Bearbeiter: Ulf Buermeyer

Zitiervorschlag: BGH, 5 StR 590/08, Beschluss v. 27.01.2009, HRRS 2009 Nr. 289


BGH 5 StR 590/08 - Beschluss vom 27. Januar 2009 (LG Frankfurt/Oder)

Recht des Angeklagte auf das letzte Wort (Antrag auf Haftfortdauer).

§ 258 StPO

Leitsätze des Bearbeiters

1. Dem Angeklagten steht gemäß § 258 Abs. 3 StPO das Recht zu, als letzter noch etwas zu seiner Verteidigung anzuführen. Die Vorschrift verfolgt den Zweck, dem Angeklagten die Möglichkeit einzuräumen, seine Auffassung noch unmittelbar vor der Beratung und Verkündung des Urteils darlegen zu können.

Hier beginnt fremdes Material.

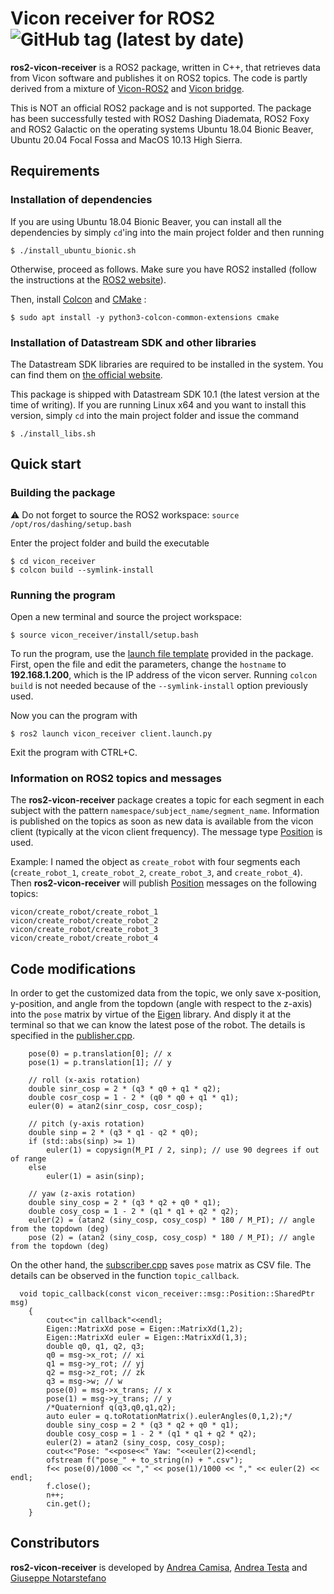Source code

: # Vicon receiver for ROS2 ![GitHub tag (latest by date)](https://img.shields.io/github/v/tag/andreacamisa/ros2-vicon-receiver)

**ros2-vicon-receiver** is a ROS2 package, written in C++, that retrieves data from Vicon software and publishes it on ROS2 topics. The code is partly derived from a mixture of [Vicon-ROS2](https://github.com/aheuillet/Vicon-ROS2) and [Vicon bridge](https://github.com/ethz-asl/vicon_bridge).

This is NOT an official ROS2 package and is not supported. The package has been successfully tested with ROS2 Dashing Diademata, ROS2 Foxy and ROS2 Galactic on the operating systems Ubuntu 18.04 Bionic Beaver, Ubuntu 20.04 Focal Fossa and MacOS 10.13 High Sierra.

## Requirements

### Installation of dependencies

If you are using Ubuntu 18.04 Bionic Beaver, you can install all the dependencies by simply `cd`'ing into the main project folder and then running
```
$ ./install_ubuntu_bionic.sh
```

Otherwise, proceed as follows. Make sure you have ROS2 installed (follow the instructions at the [ROS2 website](https://index.ros.org/doc/ros2/Installation/)).

Then, install [Colcon](https://colcon.readthedocs.io/en/released/index.html) and [CMake](https://cmake.org/) :
```
$ sudo apt install -y python3-colcon-common-extensions cmake
```

### Installation of Datastream SDK and other libraries

The Datastream SDK libraries are required to be installed in the system. You can find them on [the official website](https://www.vicon.com/software/datastream-sdk/?section=downloads).

This package is shipped with Datastream SDK 10.1 (the latest version at the time of writing). If you are running Linux x64 and you want to install this version, simply `cd` into the main project folder and issue the command
```
$ ./install_libs.sh
```

## Quick start

### Building the package

:warning: Do not forget to source the ROS2 workspace: `source /opt/ros/dashing/setup.bash`

Enter the project folder and build the executable
```
$ cd vicon_receiver
$ colcon build --symlink-install
```

### Running the program

Open a new terminal and source the project workspace:
```
$ source vicon_receiver/install/setup.bash
```

To run the program, use the [launch file template](vicon_receiver/launch/client.launch.py) provided in the package. First, open the file and edit the parameters, change the `hostname` to **192.168.1.200**, which is the IP address of the vicon server. Running `colcon build` is not needed because of the `--symlink-install` option previously used.

Now you can the program with
```
$ ros2 launch vicon_receiver client.launch.py
```

Exit the program with CTRL+C.

### Information on ROS2 topics and messages

The **ros2-vicon-receiver** package creates a topic for each segment in each subject with the pattern `namespace/subject_name/segment_name`. Information is published on the topics as soon as new data is available from the vicon client (typically at the vicon client frequency). The message type [Position](vicon_receiver/msg/Position.msg) is used.

Example: I named the object as `create_robot` with four segments each (`create_robot_1`, `create_robot_2`, `create_robot_3`, and `create_robot_4`). Then **ros2-vicon-receiver** will publish [Position](vicon_receiver/msg/Position.msg) messages on the following topics:
```
vicon/create_robot/create_robot_1
vicon/create_robot/create_robot_2
vicon/create_robot/create_robot_3
vicon/create_robot/create_robot_4
```
## Code modifications
In order to get the customized data from the topic, we only save x-position, y-position, and angle from the topdown (angle with respect to the z-axis) into the `pose` matrix by virtue of the [Eigen](https://eigen.tuxfamily.org/index.php?title=Main_Page) library. And disply it at the terminal so that we can know the latest pose of the robot. The details is specified in the [publisher.cpp](https://github.com/davidwater/ros2-vicon-receiver-ground-truth/blob/main/vicon_receiver/src/publisher.cpp).
```
    pose(0) = p.translation[0]; // x
    pose(1) = p.translation[1]; // y

    // roll (x-axis rotation)
    double sinr_cosp = 2 * (q3 * q0 + q1 * q2);
    double cosr_cosp = 1 - 2 * (q0 * q0 + q1 * q1);
    euler(0) = atan2(sinr_cosp, cosr_cosp);

    // pitch (y-axis rotation)
    double sinp = 2 * (q3 * q1 - q2 * q0);
    if (std::abs(sinp) >= 1)
        euler(1) = copysign(M_PI / 2, sinp); // use 90 degrees if out of range
    else
        euler(1) = asin(sinp);

    // yaw (z-axis rotation)
    double siny_cosp = 2 * (q3 * q2 + q0 * q1);
    double cosy_cosp = 1 - 2 * (q1 * q1 + q2 * q2); 
    euler(2) = (atan2 (siny_cosp, cosy_cosp) * 180 / M_PI); // angle from the topdown (deg)
    pose (2) = (atan2 (siny_cosp, cosy_cosp) * 180 / M_PI); // angle from the topdown (deg)
 ```
On the other hand, the [subscriber.cpp](https://github.com/davidwater/ros2-vicon-receiver-ground-truth/blob/main/vicon_receiver/src/subscriber.cpp) saves `pose` matrix as CSV file. The details can be observed in the function `topic_callback`.
``` 
  void topic_callback(const vicon_receiver::msg::Position::SharedPtr msg)
    {
        cout<<"in callback"<<endl;
        Eigen::MatrixXd pose = Eigen::MatrixXd(1,2);
        Eigen::MatrixXd euler = Eigen::MatrixXd(1,3);
        double q0, q1, q2, q3;
        q0 = msg->x_rot; // xi
        q1 = msg->y_rot; // yj
        q2 = msg->z_rot; // zk
        q3 = msg->w; // w
        pose(0) = msg->x_trans; // x
        pose(1) = msg->y_trans; // y
        /*Quaternionf q(q3,q0,q1,q2);
        auto euler = q.toRotationMatrix().eulerAngles(0,1,2);*/
        double siny_cosp = 2 * (q3 * q2 + q0 * q1);
        double cosy_cosp = 1 - 2 * (q1 * q1 + q2 * q2);
        euler(2) = atan2 (siny_cosp, cosy_cosp);
        cout<<"Pose: "<<pose<<" Yaw: "<<euler(2)<<endl;
        ofstream f("pose_" + to_string(n) + ".csv");
        f<< pose(0)/1000 << "," << pose(1)/1000 << "," << euler(2) << endl;
        f.close();
        n++;
        cin.get();
    } 
```

## Constributors
**ros2-vicon-receiver** is developed by
[Andrea Camisa](https://www.unibo.it/sitoweb/a.camisa),
[Andrea Testa](https://www.unibo.it/sitoweb/a.testa) and
[Giuseppe Notarstefano](https://www.unibo.it/sitoweb/giuseppe.notarstefano)
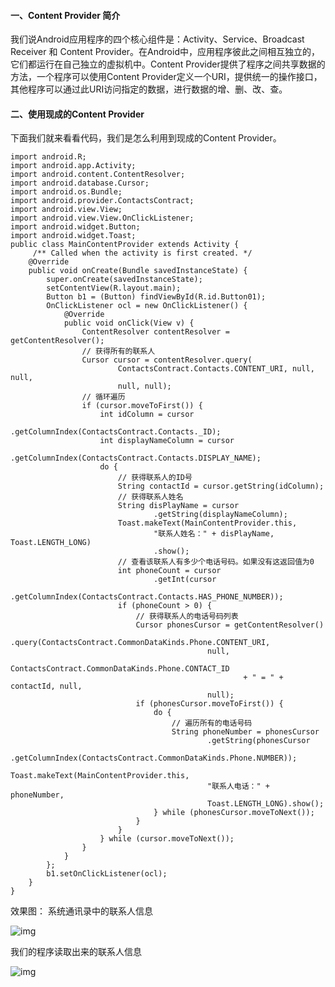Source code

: #### 一、Content Provider 简介
我们说Android应用程序的四个核心组件是：Activity、Service、Broadcast Receiver 和 Content Provider。在Android中，应用程序彼此之间相互独立的，它们都运行在自己独立的虚拟机中。Content Provider提供了程序之间共享数据的方法，一个程序可以使用Content Provider定义一个URI，提供统一的操作接口，其他程序可以通过此URI访问指定的数据，进行数据的增、删、改、查。
#### 二、使用现成的Content Provider
下面我们就来看看代码，我们是怎么利用到现成的Content Provider。
```  
import android.R;
import android.app.Activity;
import android.content.ContentResolver;
import android.database.Cursor;
import android.os.Bundle;
import android.provider.ContactsContract;
import android.view.View;
import android.view.View.OnClickListener;
import android.widget.Button;
import android.widget.Toast;
public class MainContentProvider extends Activity {
	 /** Called when the activity is first created. */
	@Override
	public void onCreate(Bundle savedInstanceState) {
		super.onCreate(savedInstanceState);
		setContentView(R.layout.main);
		Button b1 = (Button) findViewById(R.id.Button01);
		OnClickListener ocl = new OnClickListener() {
			@Override
			public void onClick(View v) {
				ContentResolver contentResolver = getContentResolver();
				// 获得所有的联系人
				Cursor cursor = contentResolver.query(
						ContactsContract.Contacts.CONTENT_URI, null, null,
						null, null);
				// 循环遍历
				if (cursor.moveToFirst()) {
					int idColumn = cursor
							.getColumnIndex(ContactsContract.Contacts._ID);
					int displayNameColumn = cursor
							.getColumnIndex(ContactsContract.Contacts.DISPLAY_NAME);
					do {
						// 获得联系人的ID号
						String contactId = cursor.getString(idColumn);
						// 获得联系人姓名
						String disPlayName = cursor
								.getString(displayNameColumn);
						Toast.makeText(MainContentProvider.this,
								"联系人姓名：" + disPlayName, Toast.LENGTH_LONG)
								.show();
						// 查看该联系人有多少个电话号码。如果没有这返回值为0
						int phoneCount = cursor
								.getInt(cursor
										.getColumnIndex(ContactsContract.Contacts.HAS_PHONE_NUMBER));
						if (phoneCount > 0) {
							// 获得联系人的电话号码列表
							Cursor phonesCursor = getContentResolver()
									.query(ContactsContract.CommonDataKinds.Phone.CONTENT_URI,
											null,
											ContactsContract.CommonDataKinds.Phone.CONTACT_ID
													+ " = " + contactId, null,
											null);
							if (phonesCursor.moveToFirst()) {
								do {
									// 遍历所有的电话号码
									String phoneNumber = phonesCursor
											.getString(phonesCursor
													.getColumnIndex(ContactsContract.CommonDataKinds.Phone.NUMBER));
									Toast.makeText(MainContentProvider.this,
											"联系人电话：" + phoneNumber,
											Toast.LENGTH_LONG).show();
								} while (phonesCursor.moveToNext());
							}
						}
					} while (cursor.moveToNext());
				}
			}
		};
		b1.setOnClickListener(ocl);
	}
}
```
效果图：
系统通讯录中的联系人信息

![img](http://emanual.github.io/md-android/img/component_provider/07_provider.jpg)  

我们的程序读取出来的联系人信息

![img](http://emanual.github.io/md-android/img/component_provider/07_provider2.jpg)   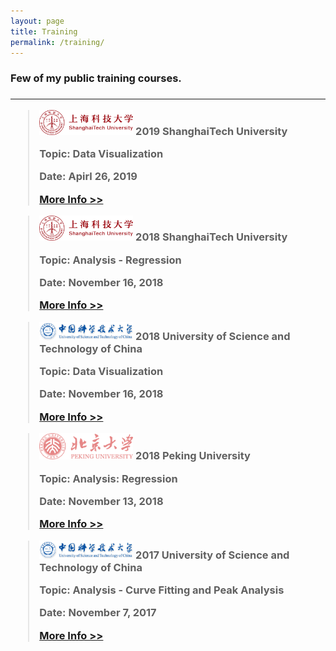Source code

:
 ```yaml
---
layout: page
title: Training
permalink: /training/
---
```

<h3> Few of my public training courses. <h3>
<hr/>
<blockquote>
<img src="/static/training/SHTU.svg" alt="ShanghaiTech University" width="150" />
<strong>2019 ShanghaiTech University</strong>
<p> </p>
<p>Topic: Data Visualization</p>
<p>Date: Apirl 26, 2019</p>
<a href="http://library.shanghaitech.edu.cn/2019/0416/c4059a41606/page.htm">More Info >></a>

</blockquote>

<blockquote>
<img src="/static/training/SHTU.svg" alt="ShanghaiTech University" width="150"/>
<strong>2018 ShanghaiTech University</strong>
<p> </p>
<p>Topic: Analysis - Regression</p>
<p>Date: November 16, 2018</p>
<a href="http://library.shanghaitech.edu.cn/2018/1111/c4059a35954/page.htm">More Info >></a>
</blockquote>

<blockquote>
<img src="/static/training/USTC.svg" alt="University of Science and Technology of China" width="150"/>
<strong>2018 University of Science and Technology of China</strong>
<p> </p>
<p>Topic: Data Visualization</p>
<p>Date: November 16, 2018</p>
<a href="https://scc.ustc.edu.cn/xwgg/201811/t20181116_319904.html">More Info >></a>
</blockquote>

<blockquote>
<img src="/static/training/PKU.png" alt="Peking University" width="150"/>
<strong>2018 Peking University</strong>
<p> </p>
<p>Topic: Analysis: Regression</p>
<p>Date: November 13, 2018</p>
<a href="http://hpc.pku.edu.cn/2018110902.html">More Info >></a>
</blockquote>

<blockquote>
<img src="/static/training/USTC.svg" alt="University of Science and Technology of China" width="150"/>
<strong>2017 University of Science and Technology of China</strong>
<p> </p>
<p>Topic: Analysis - Curve Fitting and Peak Analysis</p>
<p>Date: November 7, 2017</p>
<a href="https://scc.ustc.edu.cn/xwgg/201711/t20171110_288984.html">More Info >></a>
</blockquote>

2. § 258 Abs. 2 StPO ist bereits dann verletzt, wenn nach den Schlussvorträgen und einem "letzten Wort" des Angeklagten die Staatsanwaltschaft ohne Wiedereintritt in die Verhandlung den Antrag auf Haftfortdauer stellt und dem Angeklagten im Anschluss daran nicht erneut Gelegenheit zu einem letzten Wort gegeben wird.

Entscheidungstenor

Auf die Revision des Angeklagten wird das Urteil des Landgerichts Frankfurt (Oder) vom 15. August 2008 mit den Feststellungen nach § 349 Abs. 4 StPO aufgehoben, soweit es den Beschwerdeführer betrifft.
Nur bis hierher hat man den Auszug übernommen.